AES Using Linear Feedback Shift Register (LFSR) for Enhanced Cryptographic Performance
K Kavitha¹, Patan Mohammad Khan², Gandla Likith Kumar³, Vadlamudi Gowtham⁴, Aradyula Bala Murali Krishna⁵
¹Guide of the project, Assistant professor, Department of Electronics and Communication Engineering, Krishna University College of Engineering and Technology, Machilipatnam-521001, India
²,³,⁴,⁵Department of Electronics and Communication Engineering, Krishna University College of Engineering and Technology, Machilipatnam-521001, India
Abstract
AES Using LFSR (Linear Feedback Shift Register) is an approach that integrates the AES encryption algorithm with the use of LFSR-based techniques to enhance the performance, security, and hardware efficiency of the cryptographic system. AES (Advanced Encryption Standard) is one of the most widely used symmetric-key encryption algorithms, offering high security and fast encryption. However, the need for efficient hardware implementations has led to the exploration of various methods to speed up the encryption process while maintaining security.
The integration of LFSR into the AES structure primarily targets the generation of pseudo-random key streams for key expansion or stream cipher generation, improving the randomness and speed of the key schedule, which is a vital part of the AES algorithm. By utilizing LFSR-based key generation techniques, the AES cipher can achieve faster processing speeds, lower hardware complexity, and reduced power consumption in embedded systems, FPGA, and ASIC implementations.
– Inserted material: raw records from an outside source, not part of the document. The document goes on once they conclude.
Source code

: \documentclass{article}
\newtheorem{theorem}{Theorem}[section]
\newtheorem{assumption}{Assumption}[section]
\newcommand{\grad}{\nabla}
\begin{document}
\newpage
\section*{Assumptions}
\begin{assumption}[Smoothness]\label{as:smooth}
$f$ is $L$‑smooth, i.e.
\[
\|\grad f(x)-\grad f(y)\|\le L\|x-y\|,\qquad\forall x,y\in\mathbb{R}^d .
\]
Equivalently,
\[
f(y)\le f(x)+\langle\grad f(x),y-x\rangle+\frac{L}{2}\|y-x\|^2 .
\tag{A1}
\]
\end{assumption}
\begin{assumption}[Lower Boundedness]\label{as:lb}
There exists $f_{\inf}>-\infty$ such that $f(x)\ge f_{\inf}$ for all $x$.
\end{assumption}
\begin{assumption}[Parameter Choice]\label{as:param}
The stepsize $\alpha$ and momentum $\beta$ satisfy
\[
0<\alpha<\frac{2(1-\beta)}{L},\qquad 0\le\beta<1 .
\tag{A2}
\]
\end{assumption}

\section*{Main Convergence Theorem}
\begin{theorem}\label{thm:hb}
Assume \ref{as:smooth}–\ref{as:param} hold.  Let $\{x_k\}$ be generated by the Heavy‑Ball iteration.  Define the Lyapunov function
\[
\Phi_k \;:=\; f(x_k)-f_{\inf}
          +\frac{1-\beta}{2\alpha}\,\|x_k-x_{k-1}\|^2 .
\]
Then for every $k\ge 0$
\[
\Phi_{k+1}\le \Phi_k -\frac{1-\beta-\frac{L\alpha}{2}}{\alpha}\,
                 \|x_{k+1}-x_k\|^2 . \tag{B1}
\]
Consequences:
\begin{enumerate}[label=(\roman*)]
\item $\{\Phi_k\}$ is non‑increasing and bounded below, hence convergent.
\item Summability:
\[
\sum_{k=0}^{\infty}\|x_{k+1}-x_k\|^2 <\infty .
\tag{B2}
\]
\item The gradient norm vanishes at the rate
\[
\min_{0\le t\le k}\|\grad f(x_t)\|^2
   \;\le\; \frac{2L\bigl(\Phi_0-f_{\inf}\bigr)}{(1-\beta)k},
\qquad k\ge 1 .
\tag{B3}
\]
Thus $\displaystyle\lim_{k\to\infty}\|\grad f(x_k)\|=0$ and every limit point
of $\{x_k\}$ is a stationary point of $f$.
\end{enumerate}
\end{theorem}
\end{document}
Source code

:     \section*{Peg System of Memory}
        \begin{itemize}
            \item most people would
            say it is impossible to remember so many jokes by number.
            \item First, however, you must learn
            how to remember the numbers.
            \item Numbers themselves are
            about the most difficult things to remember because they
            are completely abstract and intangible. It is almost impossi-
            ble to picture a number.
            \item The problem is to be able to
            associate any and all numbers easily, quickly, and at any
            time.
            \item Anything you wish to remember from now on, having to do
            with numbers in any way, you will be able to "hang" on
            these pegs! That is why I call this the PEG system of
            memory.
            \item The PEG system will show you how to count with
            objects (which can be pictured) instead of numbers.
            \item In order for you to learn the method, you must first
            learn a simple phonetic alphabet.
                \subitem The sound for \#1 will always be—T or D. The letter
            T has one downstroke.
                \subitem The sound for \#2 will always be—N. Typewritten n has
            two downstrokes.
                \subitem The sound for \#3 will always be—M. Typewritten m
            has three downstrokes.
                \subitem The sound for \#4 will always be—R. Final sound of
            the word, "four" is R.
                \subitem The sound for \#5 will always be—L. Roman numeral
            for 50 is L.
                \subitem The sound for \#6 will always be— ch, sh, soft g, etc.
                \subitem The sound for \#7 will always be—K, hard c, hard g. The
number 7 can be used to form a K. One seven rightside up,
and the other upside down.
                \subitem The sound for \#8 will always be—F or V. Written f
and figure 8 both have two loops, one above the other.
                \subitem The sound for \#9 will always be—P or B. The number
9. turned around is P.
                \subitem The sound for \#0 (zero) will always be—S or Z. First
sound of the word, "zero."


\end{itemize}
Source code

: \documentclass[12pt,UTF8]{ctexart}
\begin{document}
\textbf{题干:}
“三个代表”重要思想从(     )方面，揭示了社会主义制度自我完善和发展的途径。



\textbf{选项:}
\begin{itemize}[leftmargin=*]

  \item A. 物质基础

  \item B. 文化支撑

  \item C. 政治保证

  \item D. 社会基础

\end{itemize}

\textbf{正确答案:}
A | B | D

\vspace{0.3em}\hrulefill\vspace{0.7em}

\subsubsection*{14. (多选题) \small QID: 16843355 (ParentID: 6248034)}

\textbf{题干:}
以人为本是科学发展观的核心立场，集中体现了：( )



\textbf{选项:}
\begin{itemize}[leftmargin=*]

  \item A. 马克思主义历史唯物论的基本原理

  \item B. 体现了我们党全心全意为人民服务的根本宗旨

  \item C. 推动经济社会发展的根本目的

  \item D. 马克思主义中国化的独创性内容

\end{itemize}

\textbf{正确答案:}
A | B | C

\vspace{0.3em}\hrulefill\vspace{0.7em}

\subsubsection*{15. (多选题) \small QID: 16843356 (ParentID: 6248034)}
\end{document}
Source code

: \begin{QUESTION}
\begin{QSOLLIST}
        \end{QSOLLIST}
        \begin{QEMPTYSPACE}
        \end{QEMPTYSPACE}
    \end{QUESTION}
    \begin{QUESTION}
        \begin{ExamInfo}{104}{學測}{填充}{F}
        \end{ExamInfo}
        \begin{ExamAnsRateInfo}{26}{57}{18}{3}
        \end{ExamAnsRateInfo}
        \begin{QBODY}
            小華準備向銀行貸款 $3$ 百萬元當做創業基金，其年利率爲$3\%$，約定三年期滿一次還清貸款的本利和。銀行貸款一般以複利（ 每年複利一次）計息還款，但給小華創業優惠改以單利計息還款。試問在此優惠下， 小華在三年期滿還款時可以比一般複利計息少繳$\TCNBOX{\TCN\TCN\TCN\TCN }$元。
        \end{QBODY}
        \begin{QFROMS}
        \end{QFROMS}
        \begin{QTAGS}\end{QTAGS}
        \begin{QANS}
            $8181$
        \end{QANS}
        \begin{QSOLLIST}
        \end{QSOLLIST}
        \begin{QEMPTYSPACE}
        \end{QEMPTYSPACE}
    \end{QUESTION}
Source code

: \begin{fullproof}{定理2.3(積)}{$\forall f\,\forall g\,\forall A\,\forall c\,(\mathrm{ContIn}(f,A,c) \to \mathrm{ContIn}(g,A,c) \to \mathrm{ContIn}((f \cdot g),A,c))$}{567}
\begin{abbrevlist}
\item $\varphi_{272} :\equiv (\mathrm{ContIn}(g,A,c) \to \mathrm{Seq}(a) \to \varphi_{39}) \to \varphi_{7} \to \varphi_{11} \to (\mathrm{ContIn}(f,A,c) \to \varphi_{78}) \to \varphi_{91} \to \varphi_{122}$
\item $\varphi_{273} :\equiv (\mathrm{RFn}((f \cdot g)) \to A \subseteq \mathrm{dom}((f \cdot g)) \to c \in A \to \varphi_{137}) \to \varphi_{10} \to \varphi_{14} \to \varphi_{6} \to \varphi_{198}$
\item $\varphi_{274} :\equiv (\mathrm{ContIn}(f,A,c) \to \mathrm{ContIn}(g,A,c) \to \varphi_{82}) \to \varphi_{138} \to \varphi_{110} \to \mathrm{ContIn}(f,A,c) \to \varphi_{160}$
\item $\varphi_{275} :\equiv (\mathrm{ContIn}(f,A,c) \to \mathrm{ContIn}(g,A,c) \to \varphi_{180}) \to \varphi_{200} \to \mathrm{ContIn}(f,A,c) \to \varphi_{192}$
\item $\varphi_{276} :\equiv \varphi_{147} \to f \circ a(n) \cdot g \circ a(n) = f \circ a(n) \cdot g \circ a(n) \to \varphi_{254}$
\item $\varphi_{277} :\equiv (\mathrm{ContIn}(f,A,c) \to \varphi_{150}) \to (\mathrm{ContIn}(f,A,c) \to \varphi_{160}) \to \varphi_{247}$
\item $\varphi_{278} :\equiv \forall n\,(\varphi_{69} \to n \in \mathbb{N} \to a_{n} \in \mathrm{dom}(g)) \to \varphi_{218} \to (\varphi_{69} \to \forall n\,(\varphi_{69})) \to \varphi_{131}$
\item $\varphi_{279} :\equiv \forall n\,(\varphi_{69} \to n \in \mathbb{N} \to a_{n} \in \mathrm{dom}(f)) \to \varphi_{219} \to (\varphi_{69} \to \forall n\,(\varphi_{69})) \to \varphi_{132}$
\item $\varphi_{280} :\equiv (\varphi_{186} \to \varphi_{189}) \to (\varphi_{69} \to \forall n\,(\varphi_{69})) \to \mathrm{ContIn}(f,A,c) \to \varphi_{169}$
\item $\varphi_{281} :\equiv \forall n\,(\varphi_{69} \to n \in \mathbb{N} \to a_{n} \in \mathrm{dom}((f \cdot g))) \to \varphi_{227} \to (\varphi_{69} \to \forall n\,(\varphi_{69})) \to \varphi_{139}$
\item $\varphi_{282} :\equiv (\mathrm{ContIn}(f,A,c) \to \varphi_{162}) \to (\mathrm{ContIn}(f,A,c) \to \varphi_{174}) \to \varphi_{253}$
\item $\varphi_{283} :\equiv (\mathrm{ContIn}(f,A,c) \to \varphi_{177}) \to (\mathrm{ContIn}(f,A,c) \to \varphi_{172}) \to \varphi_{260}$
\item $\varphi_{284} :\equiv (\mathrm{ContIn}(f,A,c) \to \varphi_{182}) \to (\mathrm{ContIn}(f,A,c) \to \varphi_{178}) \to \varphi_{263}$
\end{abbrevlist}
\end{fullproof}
This method focuses on optimizing the AES algorithm's key expansion process by replacing traditional methods with LFSR-based key generation, enhancing the overall throughput while maintaining the encryption strength. The use of LFSR also provides a more flexible and scalable approach, allowing for higher-speed cryptographic operations in hardware implementations.
In this paper, we present the design and implementation of an AES encryption system using LFSR-based key generation and compare it with conventional AES implementations in terms of performance, area efficiency, and power consumption. Experimental results demonstrate that this LFSR-enhanced AES approach significantly improves the throughput, making it suitable for high-performance and resource-constrained environments, particularly in IoT devices, mobile platforms, and real-time cryptographic applications.
Keywords: AES, LFSR, Cryptography, FPGA, Key Expansion, Hardware Security, Verilog.